The workshop will be co-located with SLTC 2018 in Stockholm, on the 7th of November 2018.
Keynote Lena Rogström: “Two small, brown, elevated warts that undoubtedly are the breathing holes” A historical study of entomologic vocabulary In the Transactions of the Royal Swedish Academy of Sciences
Accepted presentations:
- Henrik Björck, Claes Ohlsson, Leif Runefelt: The market language
- Henrik Danielsson, Lars Ahrenberg, Lotta Holme, Staffan Bengtsson, Arne Jönsson: Studies of the Swedish term ”handikapp”, and related concepts, over time
- Jani Marjanen, Ruben Ros, Simon Hengchen, Mikko Tolonen: The omnipresence of the nation
- Dominik Schlechtweg, Sabine Schulte im Walde: Comparing Annotation Frameworks for Lexical Semantic Change
- Søren Wichmann: The baby-boomers’ boom: trends in semantic changes in American English
Our world changes, and with it we change our language. We learn new words, add new meanings to existing words and change meanings to better describe our time and culture. We forget fast and when looking back, for example in old newspaper material, these lexical and semantic changes make it difficult to understand what has been said. In addition, they hinder us when we want to apply text mining on historical corpora, for example, to track sentiments over time.
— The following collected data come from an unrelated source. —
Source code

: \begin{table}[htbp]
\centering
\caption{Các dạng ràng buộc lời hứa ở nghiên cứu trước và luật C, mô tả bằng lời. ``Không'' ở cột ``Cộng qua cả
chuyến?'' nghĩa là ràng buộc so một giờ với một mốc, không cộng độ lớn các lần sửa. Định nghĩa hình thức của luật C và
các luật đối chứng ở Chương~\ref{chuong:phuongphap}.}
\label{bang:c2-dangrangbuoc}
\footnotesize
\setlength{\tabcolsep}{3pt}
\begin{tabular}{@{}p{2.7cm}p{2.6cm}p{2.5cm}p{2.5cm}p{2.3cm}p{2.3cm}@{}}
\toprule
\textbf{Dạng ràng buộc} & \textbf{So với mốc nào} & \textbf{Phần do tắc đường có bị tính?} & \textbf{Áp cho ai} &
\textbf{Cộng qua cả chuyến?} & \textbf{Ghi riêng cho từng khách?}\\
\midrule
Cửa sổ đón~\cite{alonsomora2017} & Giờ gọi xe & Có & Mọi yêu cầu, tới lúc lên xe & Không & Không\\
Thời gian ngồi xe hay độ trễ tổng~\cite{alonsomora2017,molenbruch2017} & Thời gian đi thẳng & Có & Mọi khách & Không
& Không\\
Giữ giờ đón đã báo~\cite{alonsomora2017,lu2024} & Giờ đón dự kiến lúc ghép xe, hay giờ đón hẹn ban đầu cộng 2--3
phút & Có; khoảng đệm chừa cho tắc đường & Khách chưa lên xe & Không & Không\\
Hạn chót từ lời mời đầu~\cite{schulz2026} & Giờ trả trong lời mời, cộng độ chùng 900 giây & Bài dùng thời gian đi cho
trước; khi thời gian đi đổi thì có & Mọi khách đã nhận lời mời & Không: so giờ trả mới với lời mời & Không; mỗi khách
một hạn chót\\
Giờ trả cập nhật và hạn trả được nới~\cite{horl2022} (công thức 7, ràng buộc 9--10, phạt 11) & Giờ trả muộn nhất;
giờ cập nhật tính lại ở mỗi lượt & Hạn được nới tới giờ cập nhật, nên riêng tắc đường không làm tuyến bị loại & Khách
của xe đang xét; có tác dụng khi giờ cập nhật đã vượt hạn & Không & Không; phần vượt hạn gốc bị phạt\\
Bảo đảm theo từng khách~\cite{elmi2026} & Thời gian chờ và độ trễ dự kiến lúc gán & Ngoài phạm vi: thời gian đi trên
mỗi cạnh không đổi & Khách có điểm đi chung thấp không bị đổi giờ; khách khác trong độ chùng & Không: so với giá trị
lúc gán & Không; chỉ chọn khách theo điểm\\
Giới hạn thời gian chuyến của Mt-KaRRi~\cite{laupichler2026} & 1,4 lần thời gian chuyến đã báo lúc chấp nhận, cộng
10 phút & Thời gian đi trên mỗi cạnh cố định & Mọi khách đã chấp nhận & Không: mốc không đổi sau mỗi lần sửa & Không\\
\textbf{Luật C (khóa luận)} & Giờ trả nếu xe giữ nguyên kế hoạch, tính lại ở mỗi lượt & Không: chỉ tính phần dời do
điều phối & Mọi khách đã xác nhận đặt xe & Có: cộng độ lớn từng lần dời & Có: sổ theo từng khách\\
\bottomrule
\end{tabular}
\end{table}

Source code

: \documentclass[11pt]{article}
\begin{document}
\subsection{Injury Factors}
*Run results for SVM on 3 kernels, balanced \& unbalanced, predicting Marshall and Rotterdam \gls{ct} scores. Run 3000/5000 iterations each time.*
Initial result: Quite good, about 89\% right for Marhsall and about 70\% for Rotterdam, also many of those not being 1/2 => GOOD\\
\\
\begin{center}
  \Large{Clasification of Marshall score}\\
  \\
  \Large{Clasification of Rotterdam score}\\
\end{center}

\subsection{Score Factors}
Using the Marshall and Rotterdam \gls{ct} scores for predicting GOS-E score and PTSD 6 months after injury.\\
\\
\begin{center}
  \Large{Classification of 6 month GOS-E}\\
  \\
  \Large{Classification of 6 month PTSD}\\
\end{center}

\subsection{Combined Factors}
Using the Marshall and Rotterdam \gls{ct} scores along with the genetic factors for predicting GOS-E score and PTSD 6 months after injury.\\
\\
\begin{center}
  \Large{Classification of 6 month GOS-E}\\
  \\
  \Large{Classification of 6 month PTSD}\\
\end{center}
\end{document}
Automatic detection of language change is a field that has gotten increasing attention over the past decade. Due to digital corpora containing more data and spanning over more time, combined with new and powerful embedding technologies, methods for e.g., word sense change have become very popular.
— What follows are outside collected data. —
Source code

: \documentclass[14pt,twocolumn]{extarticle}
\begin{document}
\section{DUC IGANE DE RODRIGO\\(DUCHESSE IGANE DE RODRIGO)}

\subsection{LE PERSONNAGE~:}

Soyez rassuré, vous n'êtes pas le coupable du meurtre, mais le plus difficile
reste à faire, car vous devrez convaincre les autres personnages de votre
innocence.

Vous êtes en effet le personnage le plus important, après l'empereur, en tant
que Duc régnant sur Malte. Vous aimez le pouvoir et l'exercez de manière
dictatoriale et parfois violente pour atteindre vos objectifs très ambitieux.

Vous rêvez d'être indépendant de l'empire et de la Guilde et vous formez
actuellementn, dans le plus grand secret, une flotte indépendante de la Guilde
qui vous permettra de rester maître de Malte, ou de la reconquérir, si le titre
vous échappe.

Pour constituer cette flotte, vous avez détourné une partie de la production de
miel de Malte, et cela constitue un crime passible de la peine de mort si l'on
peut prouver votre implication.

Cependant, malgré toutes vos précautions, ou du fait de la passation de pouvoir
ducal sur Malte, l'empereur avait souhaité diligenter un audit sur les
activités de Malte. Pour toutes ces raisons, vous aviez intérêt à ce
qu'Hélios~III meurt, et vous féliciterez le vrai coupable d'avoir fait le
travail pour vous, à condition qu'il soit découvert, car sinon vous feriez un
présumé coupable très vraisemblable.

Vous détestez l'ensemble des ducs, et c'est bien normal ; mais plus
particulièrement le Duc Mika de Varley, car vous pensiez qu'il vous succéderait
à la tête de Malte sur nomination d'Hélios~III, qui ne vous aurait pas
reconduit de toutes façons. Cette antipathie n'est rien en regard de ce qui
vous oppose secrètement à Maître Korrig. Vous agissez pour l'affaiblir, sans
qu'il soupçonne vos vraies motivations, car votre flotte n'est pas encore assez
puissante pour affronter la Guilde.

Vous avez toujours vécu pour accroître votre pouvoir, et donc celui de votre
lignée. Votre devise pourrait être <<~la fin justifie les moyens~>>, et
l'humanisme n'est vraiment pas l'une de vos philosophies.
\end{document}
Despite these initial efforts, we lack computational tools for studying lexical and semantic changes at a large scale. Current methods are limited in what they can find and methods for creating (neural) word embeddings that are the state-of-the-art in e.g., sense change detection require sufficiently large datasets. For (historical) Swedish and most other languages, the situation is different with fairly small-sized data with a high error rate.
This workshop aims to bring together a community of researchers in Sweden that focus on different aspects of language change detection, both from a qualitative and manual as well as a quantitative, automatic detection perspective. We believe that such a workshop is needed for Sweden to be in the forefront of this research, in particular since few others will aim to find solutions particular to Swedish. The workshop will include a poster session on general tools for language technology by SweClarin.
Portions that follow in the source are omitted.